Every line of the entries below from the one containing "## 🛠️ Tecnologias Utilizadas" to the one containing "necessidades do negócio.", both ends included, must be written out exactly. No other line belongs in the answer.

(RAW DATA Opens)

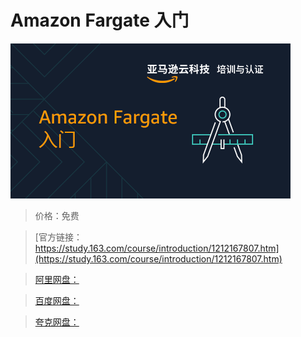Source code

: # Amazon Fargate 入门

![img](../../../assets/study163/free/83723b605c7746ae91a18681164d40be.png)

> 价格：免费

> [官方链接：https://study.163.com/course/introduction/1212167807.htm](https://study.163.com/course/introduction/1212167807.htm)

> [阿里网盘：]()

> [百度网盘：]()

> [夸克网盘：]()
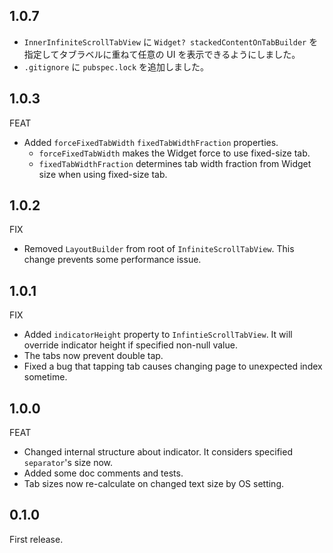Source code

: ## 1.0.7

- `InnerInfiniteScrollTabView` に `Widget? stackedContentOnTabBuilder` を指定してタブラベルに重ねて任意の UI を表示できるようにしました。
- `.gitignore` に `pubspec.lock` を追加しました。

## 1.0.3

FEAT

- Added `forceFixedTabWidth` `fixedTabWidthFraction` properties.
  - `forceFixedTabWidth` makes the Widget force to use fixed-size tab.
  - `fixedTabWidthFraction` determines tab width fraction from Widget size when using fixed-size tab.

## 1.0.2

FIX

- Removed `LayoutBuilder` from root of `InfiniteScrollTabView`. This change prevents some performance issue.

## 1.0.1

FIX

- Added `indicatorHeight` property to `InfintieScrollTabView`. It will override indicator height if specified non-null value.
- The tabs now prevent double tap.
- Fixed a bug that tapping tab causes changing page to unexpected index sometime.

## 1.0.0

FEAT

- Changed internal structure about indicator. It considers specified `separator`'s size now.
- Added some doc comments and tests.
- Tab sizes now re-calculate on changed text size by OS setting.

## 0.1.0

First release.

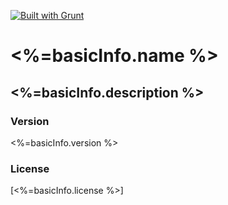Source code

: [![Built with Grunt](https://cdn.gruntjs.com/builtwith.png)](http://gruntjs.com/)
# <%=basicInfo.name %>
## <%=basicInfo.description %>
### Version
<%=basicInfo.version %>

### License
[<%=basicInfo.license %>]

(RAW DATA Closes)
(RAW DATA Opens)

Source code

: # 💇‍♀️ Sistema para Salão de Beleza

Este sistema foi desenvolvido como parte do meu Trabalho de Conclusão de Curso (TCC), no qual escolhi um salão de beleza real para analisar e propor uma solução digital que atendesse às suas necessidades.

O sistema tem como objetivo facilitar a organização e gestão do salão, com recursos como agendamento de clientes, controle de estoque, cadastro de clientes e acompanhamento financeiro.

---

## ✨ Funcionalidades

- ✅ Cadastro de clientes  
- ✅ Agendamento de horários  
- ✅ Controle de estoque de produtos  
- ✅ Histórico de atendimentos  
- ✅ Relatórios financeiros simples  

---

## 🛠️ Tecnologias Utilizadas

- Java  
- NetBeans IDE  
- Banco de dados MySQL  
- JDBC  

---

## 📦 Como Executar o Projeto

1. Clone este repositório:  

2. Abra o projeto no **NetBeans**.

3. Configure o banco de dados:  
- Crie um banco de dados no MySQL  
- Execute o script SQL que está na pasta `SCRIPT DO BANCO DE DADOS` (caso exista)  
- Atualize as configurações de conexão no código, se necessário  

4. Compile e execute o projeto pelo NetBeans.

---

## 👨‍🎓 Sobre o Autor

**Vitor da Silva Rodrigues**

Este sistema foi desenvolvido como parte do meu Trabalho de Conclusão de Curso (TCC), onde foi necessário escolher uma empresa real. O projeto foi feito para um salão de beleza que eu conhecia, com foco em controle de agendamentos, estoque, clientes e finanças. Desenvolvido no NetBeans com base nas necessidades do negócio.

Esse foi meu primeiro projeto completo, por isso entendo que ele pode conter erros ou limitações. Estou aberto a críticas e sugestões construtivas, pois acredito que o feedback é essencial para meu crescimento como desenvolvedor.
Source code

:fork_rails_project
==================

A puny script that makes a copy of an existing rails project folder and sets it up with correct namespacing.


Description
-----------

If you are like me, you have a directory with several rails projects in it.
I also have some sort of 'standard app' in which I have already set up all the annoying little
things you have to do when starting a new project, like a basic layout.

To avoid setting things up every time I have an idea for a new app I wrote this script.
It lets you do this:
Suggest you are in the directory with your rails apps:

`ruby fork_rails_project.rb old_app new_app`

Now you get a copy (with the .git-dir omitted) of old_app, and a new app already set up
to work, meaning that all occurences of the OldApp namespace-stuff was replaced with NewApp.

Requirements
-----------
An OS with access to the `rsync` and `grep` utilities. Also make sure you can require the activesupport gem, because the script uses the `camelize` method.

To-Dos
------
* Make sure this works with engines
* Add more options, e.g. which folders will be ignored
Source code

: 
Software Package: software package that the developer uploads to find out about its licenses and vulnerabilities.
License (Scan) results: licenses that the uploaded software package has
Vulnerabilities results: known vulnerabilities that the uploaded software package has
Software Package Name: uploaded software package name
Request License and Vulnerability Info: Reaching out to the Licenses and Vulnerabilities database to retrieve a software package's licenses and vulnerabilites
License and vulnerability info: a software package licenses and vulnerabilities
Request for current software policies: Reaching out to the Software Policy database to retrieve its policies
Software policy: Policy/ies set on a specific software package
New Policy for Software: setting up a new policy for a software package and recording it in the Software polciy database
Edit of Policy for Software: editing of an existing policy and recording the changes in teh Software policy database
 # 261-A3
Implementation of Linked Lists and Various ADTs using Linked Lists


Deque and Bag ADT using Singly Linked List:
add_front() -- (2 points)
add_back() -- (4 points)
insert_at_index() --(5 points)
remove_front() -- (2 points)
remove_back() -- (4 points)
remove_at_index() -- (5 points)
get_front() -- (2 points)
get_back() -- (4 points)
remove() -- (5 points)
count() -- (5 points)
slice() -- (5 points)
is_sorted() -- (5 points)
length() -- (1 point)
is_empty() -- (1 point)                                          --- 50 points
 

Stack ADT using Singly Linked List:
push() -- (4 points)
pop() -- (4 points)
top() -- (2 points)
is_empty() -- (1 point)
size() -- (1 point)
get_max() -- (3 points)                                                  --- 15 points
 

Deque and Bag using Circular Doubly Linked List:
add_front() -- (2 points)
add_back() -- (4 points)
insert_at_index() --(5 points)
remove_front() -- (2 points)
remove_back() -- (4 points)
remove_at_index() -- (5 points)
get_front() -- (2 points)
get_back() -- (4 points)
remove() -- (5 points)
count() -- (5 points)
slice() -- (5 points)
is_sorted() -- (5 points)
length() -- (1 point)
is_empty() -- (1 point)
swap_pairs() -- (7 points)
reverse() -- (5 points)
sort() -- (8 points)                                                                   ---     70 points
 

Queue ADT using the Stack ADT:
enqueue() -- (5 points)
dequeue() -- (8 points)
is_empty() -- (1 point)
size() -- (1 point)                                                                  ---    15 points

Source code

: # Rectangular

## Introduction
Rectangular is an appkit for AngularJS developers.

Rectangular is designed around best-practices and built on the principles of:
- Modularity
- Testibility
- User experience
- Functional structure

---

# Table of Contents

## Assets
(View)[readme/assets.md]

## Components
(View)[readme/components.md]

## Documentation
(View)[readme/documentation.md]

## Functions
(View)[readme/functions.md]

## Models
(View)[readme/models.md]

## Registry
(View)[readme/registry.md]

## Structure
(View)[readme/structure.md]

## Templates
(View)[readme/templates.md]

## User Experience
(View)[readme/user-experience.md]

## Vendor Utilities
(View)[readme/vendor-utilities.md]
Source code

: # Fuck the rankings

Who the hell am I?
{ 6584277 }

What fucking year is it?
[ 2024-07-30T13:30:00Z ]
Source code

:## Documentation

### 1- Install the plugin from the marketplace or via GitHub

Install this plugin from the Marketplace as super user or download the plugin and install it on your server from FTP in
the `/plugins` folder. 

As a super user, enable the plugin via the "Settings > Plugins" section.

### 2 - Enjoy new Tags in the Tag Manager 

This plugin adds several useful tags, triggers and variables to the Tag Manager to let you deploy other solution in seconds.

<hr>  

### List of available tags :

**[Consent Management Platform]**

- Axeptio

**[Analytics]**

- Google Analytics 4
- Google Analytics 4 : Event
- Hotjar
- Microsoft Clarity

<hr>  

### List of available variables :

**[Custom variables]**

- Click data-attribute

(RAW DATA Closes)

→ WRITTEN RESPONSE:
## 🛠️ Tecnologias Utilizadas

- Java  
- NetBeans IDE  
- Banco de dados MySQL  
- JDBC  

---

## 📦 Como Executar o Projeto

1. Clone este repositório:  

2. Abra o projeto no **NetBeans**.

3. Configure o banco de dados:  
- Crie um banco de dados no MySQL  
- Execute o script SQL que está na pasta `SCRIPT DO BANCO DE DADOS` (caso exista)  
- Atualize as configurações de conexão no código, se necessário  

4. Compile e execute o projeto pelo NetBeans.

---

## 👨‍🎓 Sobre o Autor

**Vitor da Silva Rodrigues**

Este sistema foi desenvolvido como parte do meu Trabalho de Conclusão de Curso (TCC), onde foi necessário escolher uma empresa real. O projeto foi feito para um salão de beleza que eu conhecia, com foco em controle de agendamentos, estoque, clientes e finanças. Desenvolvido no NetBeans com base nas necessidades do negócio.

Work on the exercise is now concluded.